I had the privilege of attending two of Cori's workshops. The first was regarding interviewing the reticent client, which was excellent. But, since I don't do many face-to-face interviews, and I don't know that you guys do either, I thought I would blog about her second class because it pretty much pertains to all writers - at least of the fiction variety.
Cori titled her class You Got Style - Yes You do! Finding your Voice in the Midst of the Melee.
Personally, I have been told by many people- critique partners, readers and published authors - that I have a great voice. That's a huge compliment! Because once you have found your voice, especially if it's original and fresh, you have the potential to go far as a writer. Once a writer has developed a voice, it's common for readers to recognize it immediately, once they start reading.
Cori gave us a handout (LOVE those hand-outs!) with several tips on how to find your voice. If you're struggling with developing your individual style, try some of these suggestions and see if your voice starts getting clearer. I took a few of her tips (only a few of the many she listed) and expanded them with my own thoughts. Cori did a fabulous job with this - her wisdom and insight is amazing.
1. Play Games. Choose one topic at a time from the following list and write for 5 minutes straight about that topic. No matter what, don't lift your pen off that page (or let those fingers rest on the keyboard).
* Childhood memories
* Dreams and nightmares
* If I had a million dollars, I would...
* Things that are creepy
* Things that are sexy
* Best foods
* What I want most in the world.
The idea is that by randomly writing with wild abandon, aspects of your voice will magically emerge.
2. Challenge your preconceptions. Get inside another person's head and understand their viewpoint. For example, if you're a conservative, pretend you're a liberal and write an entire page defending one of their political positions. Or if you're an animal rights activist, write an entire page about going shopping for a fur coat.
3. Write from Passion. What are you passionate about? How would you argue that Jesus is the son of God? What words would you use to describe an event or cause you believe in? What makes your blood boil or your heart soar? Find those things and turn them into wonderful pieces of writing.
4. Take Risks. Think writing about something would be too embarrasing, too risky, or too challenging? Then that's exactly what you should write about. Think outside the box. Try a new genre or style. Can't stand science fiction? Try writing it! You may just find a voice you never knew you had.
5. Get a little help from your friends. Once you have several stories or articles written, ask friends and fellow writers if they can identify a specific voice. Ask them what's unique about it. What makes it exciting or dull? See what words they would use to describe your voice.
6. Write like you talk. Here is where I think many writers miss it. Have you ever read dialogue that sounds stilted and awkward?

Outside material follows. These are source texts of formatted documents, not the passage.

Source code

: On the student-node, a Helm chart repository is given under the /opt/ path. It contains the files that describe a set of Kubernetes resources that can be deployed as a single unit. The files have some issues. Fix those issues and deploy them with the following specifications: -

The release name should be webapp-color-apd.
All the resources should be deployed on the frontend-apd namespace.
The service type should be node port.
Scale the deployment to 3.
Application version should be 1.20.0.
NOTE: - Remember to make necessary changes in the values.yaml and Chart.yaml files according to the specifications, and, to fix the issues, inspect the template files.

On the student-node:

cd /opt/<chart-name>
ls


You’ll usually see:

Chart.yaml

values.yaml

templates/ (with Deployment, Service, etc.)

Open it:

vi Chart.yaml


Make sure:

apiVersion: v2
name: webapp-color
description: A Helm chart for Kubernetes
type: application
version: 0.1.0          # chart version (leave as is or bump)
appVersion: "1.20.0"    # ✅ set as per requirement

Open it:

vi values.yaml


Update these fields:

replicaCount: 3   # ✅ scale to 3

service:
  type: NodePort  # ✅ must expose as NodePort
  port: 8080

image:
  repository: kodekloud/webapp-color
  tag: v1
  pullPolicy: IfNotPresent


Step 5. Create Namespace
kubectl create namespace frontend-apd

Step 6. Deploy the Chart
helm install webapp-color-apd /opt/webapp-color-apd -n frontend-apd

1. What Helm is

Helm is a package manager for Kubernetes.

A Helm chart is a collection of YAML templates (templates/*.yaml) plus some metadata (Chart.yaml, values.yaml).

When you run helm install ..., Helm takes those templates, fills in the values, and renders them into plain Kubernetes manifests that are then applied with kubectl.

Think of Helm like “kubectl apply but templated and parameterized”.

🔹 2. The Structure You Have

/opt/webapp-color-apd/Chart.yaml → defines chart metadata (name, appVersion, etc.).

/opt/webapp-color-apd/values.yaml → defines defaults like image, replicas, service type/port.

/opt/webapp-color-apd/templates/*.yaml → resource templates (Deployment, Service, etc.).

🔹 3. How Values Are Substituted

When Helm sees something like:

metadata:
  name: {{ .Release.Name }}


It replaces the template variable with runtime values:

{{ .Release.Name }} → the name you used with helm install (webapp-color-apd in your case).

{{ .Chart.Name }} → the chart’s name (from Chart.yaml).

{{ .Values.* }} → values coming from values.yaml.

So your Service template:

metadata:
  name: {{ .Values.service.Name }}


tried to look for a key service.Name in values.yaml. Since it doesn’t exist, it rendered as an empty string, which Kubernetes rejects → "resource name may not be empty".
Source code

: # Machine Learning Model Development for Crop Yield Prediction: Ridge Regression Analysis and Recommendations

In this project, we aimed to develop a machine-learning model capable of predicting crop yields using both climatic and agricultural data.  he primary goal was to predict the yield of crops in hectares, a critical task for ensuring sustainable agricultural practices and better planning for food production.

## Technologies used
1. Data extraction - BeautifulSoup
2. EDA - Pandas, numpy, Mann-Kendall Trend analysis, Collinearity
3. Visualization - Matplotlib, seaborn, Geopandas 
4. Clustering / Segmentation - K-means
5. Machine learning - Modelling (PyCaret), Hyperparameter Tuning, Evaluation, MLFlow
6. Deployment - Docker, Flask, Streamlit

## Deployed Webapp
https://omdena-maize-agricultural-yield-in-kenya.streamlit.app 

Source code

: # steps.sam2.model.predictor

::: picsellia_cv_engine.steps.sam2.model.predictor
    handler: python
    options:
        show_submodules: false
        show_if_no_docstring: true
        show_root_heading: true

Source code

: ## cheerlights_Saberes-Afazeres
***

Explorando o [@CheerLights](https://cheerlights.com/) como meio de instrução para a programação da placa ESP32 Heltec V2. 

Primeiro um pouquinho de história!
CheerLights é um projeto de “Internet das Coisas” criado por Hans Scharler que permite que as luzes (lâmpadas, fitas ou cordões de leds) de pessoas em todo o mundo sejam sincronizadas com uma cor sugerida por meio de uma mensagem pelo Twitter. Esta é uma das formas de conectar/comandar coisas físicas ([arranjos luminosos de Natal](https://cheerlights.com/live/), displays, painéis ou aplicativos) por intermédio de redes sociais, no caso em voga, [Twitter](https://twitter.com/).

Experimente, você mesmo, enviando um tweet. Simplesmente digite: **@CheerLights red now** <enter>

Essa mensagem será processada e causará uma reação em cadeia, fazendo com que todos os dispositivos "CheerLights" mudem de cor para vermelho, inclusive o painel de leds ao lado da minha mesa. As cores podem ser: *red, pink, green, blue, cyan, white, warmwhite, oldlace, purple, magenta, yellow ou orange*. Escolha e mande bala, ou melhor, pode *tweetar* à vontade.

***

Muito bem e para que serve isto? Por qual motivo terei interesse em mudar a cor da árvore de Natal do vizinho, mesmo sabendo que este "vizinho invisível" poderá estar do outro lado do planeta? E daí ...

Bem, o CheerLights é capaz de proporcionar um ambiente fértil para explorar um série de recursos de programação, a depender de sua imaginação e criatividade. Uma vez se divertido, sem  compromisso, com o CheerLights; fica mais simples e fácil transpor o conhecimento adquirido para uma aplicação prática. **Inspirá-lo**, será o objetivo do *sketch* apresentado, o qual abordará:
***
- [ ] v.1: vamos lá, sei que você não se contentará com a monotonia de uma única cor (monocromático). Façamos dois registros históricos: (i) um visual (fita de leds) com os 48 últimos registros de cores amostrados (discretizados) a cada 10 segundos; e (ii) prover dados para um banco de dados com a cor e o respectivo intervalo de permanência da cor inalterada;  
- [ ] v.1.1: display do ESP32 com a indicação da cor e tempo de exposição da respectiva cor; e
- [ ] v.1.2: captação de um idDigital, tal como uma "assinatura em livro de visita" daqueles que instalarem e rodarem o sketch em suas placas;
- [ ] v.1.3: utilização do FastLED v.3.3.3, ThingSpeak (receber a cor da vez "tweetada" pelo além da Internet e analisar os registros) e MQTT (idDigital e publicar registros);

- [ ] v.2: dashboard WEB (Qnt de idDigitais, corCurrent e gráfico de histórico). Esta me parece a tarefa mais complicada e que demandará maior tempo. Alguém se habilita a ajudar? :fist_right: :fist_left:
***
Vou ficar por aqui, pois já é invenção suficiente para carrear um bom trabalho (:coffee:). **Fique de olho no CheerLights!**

Maybe you've found yourself saying, "people don't say that today" or "she's talking like she's from the fifties, when the story is set in the year 2009." Pay attention to how you talk and try to write as similarly as you can. Unless, of course, your book is set in a different era. But even then, keep it as "real" as possible.

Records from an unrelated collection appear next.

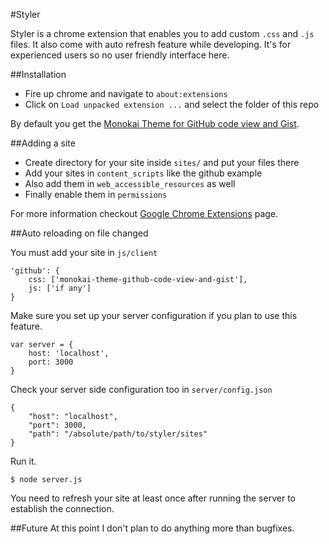#Styler

Styler is a chrome extension that enables you to add custom `.css` and `.js` files. It also come with auto refresh feature while developing.
It's for experienced users so no user friendly interface here.

##Installation
- Fire up chrome and navigate to `about:extensions`
- Click on `Load unpacked extension ...` and select the folder of this repo

By default you get the [Monokai Theme for GitHub code view and Gist](https://gist.github.com/3716262).

##Adding a site
- Create directory for your site inside `sites/` and put your files there
- Add your sites in `content_scripts` like the github example
- Also add them in `web_accessible_resources` as well
- Finally enable them in `permissions`

For more information checkout [Google Chrome Extensions](http://developer.chrome.com/extensions/getstarted.html) page.

##Auto reloading on file changed

You must add your site in `js/client`

    'github': {
        css: ['monokai-theme-github-code-view-and-gist'],
        js: ['if any']
    }
    
Make sure you set up your server configuration if you plan to use this feature.
    
    var server = {
        host: 'localhost',
        port: 3000
    }

Check your server side configuration too in `server/config.json`

    {
        "host": "localhost",
        "port": 3000,
        "path": "/absolute/path/to/styler/sites"
    }
    
Run it.

    $ node server.js
    
You need to refresh your site at least once after running the server to establish the connection.

##Future
At this point I don't plan to do anything more than bugfixes.
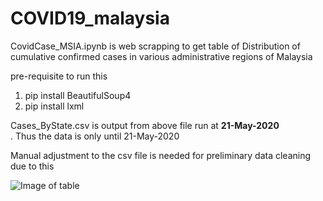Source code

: # COVID19_malaysia


CovidCase_MSIA.ipynb is web scrapping to get table of Distribution of cumulative confirmed cases in various administrative regions of Malaysia

pre-requisite to run this
1. pip install BeautifulSoup4
2. pip install lxml



Cases_ByState.csv is output from above file run at <b>21-May-2020</b> <br>.
Thus the data is only until 21-May-2020

Manual adjustment to the csv file is needed for preliminary data cleaning due to this

![Image of table](https://github.com/mahirahamzah/COVID19_malaysia/tree/master/images/adjustdata.jpg)
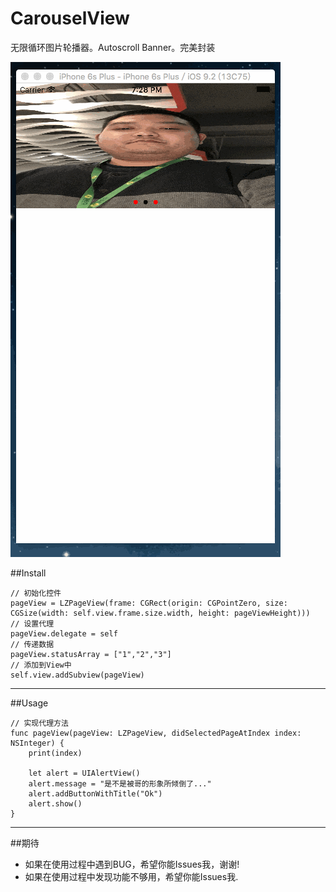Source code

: # CarouselView
无限循环图片轮播器。Autoscroll Banner。完美封装 


![CarouselView in action](MenuItem.gif)
    
##Install
    
    // 初始化控件
    pageView = LZPageView(frame: CGRect(origin: CGPointZero, size: CGSize(width: self.view.frame.size.width, height: pageViewHeight)))
    // 设置代理
    pageView.delegate = self
    // 传递数据
    pageView.statusArray = ["1","2","3"]
    // 添加到View中
    self.view.addSubview(pageView)
    
 --------------------------------------------------------------------------------------------------------------
 	
##Usage
 
	// 实现代理方法
	func pageView(pageView: LZPageView, didSelectedPageAtIndex index: NSInteger) {
        print(index)
        
        let alert = UIAlertView()
        alert.message = "是不是被哥的形象所倾倒了..."
        alert.addButtonWithTitle("Ok")
        alert.show()
    }
 
 --------------------------------------------------------------------------------------------------------------
 
 

##期待
* 如果在使用过程中遇到BUG，希望你能Issues我，谢谢!
* 如果在使用过程中发现功能不够用，希望你能Issues我.
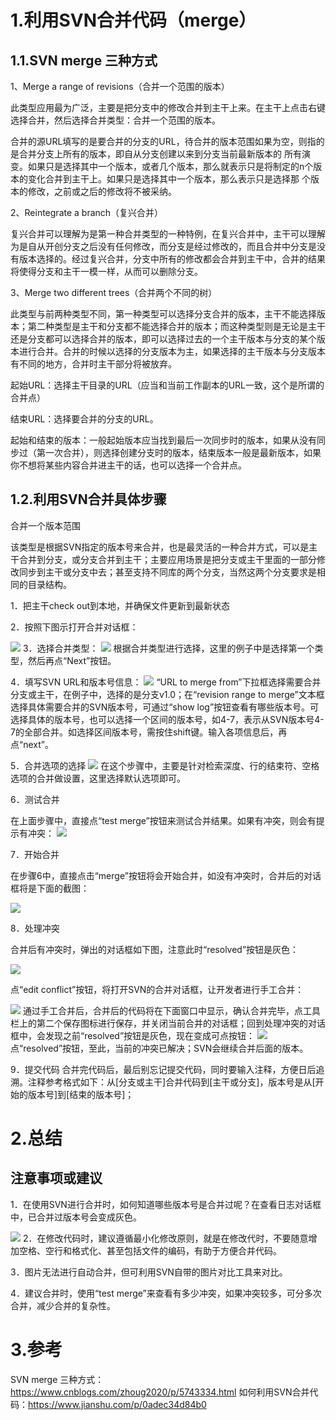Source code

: # 1.利用SVN合并代码（merge）

## 1.1.SVN merge 三种方式

1、Merge a range of revisions（合并一个范围的版本）

此类型应用最为广泛，主要是把分支中的修改合并到主干上来。在主干上点击右键选择合并，然后选择合并类型：合并一个范围的版本。

合并的源URL填写的是要合并的分支的URL，待合并的版本范围如果为空，则指的是合并分支上所有的版本，即自从分支创建以来到分支当前最新版本的 所有演变。如果只是选择其中一个版本，或者几个版本，那么就表示只是将制定的n个版本的变化合并到主干上。如果只是选择其中一个版本，那么表示只是选择那 个版本的修改，之前或之后的修改将不被采纳。

2、Reintegrate a branch（复兴合并）

复兴合并可以理解为是第一种合并类型的一种特例，在复兴合并中，主干可以理解为是自从开创分支之后没有任何修改，而分支是经过修改的，而且合并中分支是没 有版本选择的。经过复兴合并，分支中所有的修改都会合并到主干中，合并的结果将使得分支和主干一模一样，从而可以删除分支。

3、Merge two different trees（合并两个不同的树）

此类型与前两种类型不同，第一种类型可以选择分支合并的版本，主干不能选择版本；第二种类型是主干和分支都不能选择合并的版本；而这种类型则是无论是主干 还是分支都可以选择合并的版本，即可以选择过去的一个主干版本与分支的某个版本进行合并。合并的时候以选择的分支版本为主，如果选择的主干版本与分支版本 有不同的地方，合并时主干部分将被放弃。

起始URL：选择主干目录的URL（应当和当前工作副本的URL一致，这个是所谓的合并点）

结束URL：选择要合并的分支的URL。

起始和结束的版本：一般起始版本应当找到最后一次同步时的版本，如果从没有同步过（第一次合并），则选择创建分支时的版本，结束版本一般是最新版本，如果你不想将某些内容合并进主干的话，也可以选择一个合并点。
## 1.2.利用SVN合并具体步骤

合并一个版本范围

该类型是根据SVN指定的版本号来合并，也是最灵活的一种合并方式，可以是主干合并到分支，或分支合并到主干；主要应用场景是把分支或主干里面的一部分修改同步到主干或分支中去；甚至支持不同库的两个分支，当然这两个分支要求是相同的目录结构。

1．把主干check out到本地，并确保文件更新到最新状态

2．按照下图示打开合并对话框：

![](/static/image/6975614-8a1663c371d3c628.webp)
3．选择合并类型：
![](/static/image/6975614-69d44e59d81a075a.webp)
根据合并类型进行选择，这里的例子中是选择第一个类型，然后再点“Next”按钮。

4．填写SVN URL和版本号信息：
![](/static/image/6975614-214e0ad9b0865bd3.webp)
“URL to merge from”下拉框选择需要合并分支或主干，在例子中，选择的是分支v1.0；在“revision range to merge”文本框选择具体需要合并的SVN版本号，可通过“show log”按钮查看有哪些版本号。可选择具体的版本号，也可以选择一个区间的版本号，如4-7，表示从SVN版本号4-7的全部合并。如选择区间版本号，需按住shift键。输入各项信息后，再点“next”。


5．合并选项的选择
![](/static/image/6975614-59d7261838d3f6de.webp)
在这个步骤中，主要是针对检索深度、行的结束符、空格选项的合并做设置，这里选择默认选项即可。

6．测试合并

在上面步骤中，直接点“test merge”按钮来测试合并结果。如果有冲突，则会有提示有冲突：
![](/static/image/6975614-2ed35e560cb01251.webp)

7．开始合并

在步骤6中，直接点击“merge”按钮将会开始合并，如没有冲突时，合并后的对话框将是下面的截图：

![](/static/image/6975614-7f70b45de77d1274.webp)

8．处理冲突

合并后有冲突时，弹出的对话框如下图，注意此时“resolved”按钮是灰色：

![](/static/image/6975614-849020f7e19033cf.webp)

点“edit conflict”按钮，将打开SVN的合并对话框，让开发者进行手工合并：

![](/static/image/6975614-d80b092b25d350eb.webp)
通过手工合并后，合并后的代码将在下面窗口中显示，确认合并完毕，点工具栏上的第二个保存图标进行保存，并关闭当前合并的对话框；回到处理冲突的对话框中，会发现之前“resolved”按钮是灰色，现在变成可点按钮：
![](/static/image/6975614-52178d989324277c.webp)
点“resolved”按钮，至此，当前的冲突已解决；SVN会继续合并后面的版本。

9．提交代码
合并完代码后，最后别忘记提交代码，同时要输入注释，方便日后追溯。注释参考格式如下：从[分支或主干]合并代码到[主干或分支]，版本号是从[开始的版本号]到[结束的版本号]；


# 2.总结
## 注意事项或建议

1．在使用SVN进行合并时，如何知道哪些版本号是合并过呢？在查看日志对话框中，已合并过版本号会变成灰色。

![](/static/image/6975614-6416093317dd50fd.webp)
2．在修改代码时，建议遵循最小化修改原则，就是在修改代时，不要随意增加空格、空行和格式化、甚至包括文件的编码，有助于方便合并代码。

3．图片无法进行自动合并，但可利用SVN自带的图片对比工具来对比。

4．建议合并时，使用“test merge”来查看有多少冲突，如果冲突较多，可分多次合并，减少合并的复杂性。



# 3.参考
SVN merge 三种方式：https://www.cnblogs.com/zhoug2020/p/5743334.html
如何利用SVN合并代码：https://www.jianshu.com/p/0adec34d84b0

7. Remember, writing is about rewriting. Even writers who have a distinct voice spend plenty of time rewriting. The key is not to rewrite your voice right out of the story. Sometimes, due to critique partner suggestions or over-analyzing, we lose our voice somewhere in the editing process. Try to stay as true to your personal voice and style while at the same time creating an excellent story.
Thanks again to Cori for a fabulous workshop. I can't get over what a wealth of information I took home from the FaithWriters conference.